MALANG, KOMPAS — Warga Dusun Banaran, Desa Babadan, dan Desa Kesamben, Kecamatan Ngajum, Kabupaten Malang, Jawa Timur, melakukan ngaben massal. Jumlah yang dikremasi mencapai 41 jenazah. Prosesi kremasi dilakukan sejak Sabtu (14/7/2018) malam hingga Minggu pagi di perabuan Marga Moksa setempat.
Dari 41 jenazah yang dikremasi, 16 di antaranya berasal dari Banaran dan sisanya dari Kesamben. Mereka meninggal dengan rentang waktu bervariasi. Ngaben massal ini merupakan kali keenam setelah perabuan Marga Moksa milik Pemerintah Kabupaten Malang berdiri di tempat itu pada tahun 2005.
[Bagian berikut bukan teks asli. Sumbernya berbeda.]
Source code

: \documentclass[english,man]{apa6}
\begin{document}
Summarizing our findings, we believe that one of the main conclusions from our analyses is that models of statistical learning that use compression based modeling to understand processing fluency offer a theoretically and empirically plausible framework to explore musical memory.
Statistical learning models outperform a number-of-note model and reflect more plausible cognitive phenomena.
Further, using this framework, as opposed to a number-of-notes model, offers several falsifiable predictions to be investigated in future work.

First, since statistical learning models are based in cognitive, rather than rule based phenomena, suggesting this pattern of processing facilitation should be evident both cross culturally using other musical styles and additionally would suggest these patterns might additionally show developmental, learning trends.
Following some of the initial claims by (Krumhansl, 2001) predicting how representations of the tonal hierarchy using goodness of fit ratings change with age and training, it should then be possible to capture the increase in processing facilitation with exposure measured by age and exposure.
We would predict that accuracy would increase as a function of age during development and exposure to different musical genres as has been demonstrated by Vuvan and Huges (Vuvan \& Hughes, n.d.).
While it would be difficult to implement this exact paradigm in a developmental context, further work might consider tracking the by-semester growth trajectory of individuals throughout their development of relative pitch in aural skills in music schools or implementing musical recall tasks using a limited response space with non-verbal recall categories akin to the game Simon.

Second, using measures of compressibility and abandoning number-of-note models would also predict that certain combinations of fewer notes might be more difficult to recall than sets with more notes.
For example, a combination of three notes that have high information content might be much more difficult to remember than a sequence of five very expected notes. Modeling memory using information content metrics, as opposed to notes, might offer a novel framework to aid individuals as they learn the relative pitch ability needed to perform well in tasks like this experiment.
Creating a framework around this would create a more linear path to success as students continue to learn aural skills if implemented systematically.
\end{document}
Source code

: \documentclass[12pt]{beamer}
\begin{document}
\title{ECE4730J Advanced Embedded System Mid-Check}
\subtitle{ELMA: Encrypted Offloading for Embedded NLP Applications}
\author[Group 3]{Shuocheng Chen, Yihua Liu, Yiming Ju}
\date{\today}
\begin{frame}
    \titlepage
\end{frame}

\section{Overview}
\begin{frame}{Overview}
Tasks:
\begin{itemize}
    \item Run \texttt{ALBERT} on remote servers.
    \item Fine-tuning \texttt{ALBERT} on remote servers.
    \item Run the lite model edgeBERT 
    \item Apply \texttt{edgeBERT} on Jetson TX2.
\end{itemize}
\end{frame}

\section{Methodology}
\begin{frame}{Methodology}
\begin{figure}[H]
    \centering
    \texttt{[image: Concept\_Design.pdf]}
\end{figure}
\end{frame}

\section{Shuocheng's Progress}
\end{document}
Ini merupakan ngaben dengan jumlah terbanyak untuk wilayah Kecamatan Ngajum. Selanjutnya, abu akan dilarung di Pantai Balekambang, Desa Srigonco, Kecamatan Bantur, Kabupaten Malang, pada hari Minggu.
”Untuk wilayah kami, ini ngaben massal kali kedua. Sebelumnya pernah dilakukan ngaben massal tingkat kabupaten dua kali dan kecamatan dua kali. Yang tingkat kabupaten pernah melibatkan sekitar 70 jenazah,” kata pelaksana upacara ngaben, Pemangku Santo.
Ngaben massal ini dipilih untuk membantu meringankan beban warga yang tinggal di lereng timur Gunung Kawi. Selama ini, untuk melaksanakan ngaben sendiri biayanya cukup tinggi.
Untuk warga Banaran, misalnya–yang lokasinya dekat dengan perabuan–membutuhkan biaya paling sedikit Rp 6 juta. Sementara bagi mereka yang berada di luar Dusun Banaran biayanya bisa lebih besar lagi.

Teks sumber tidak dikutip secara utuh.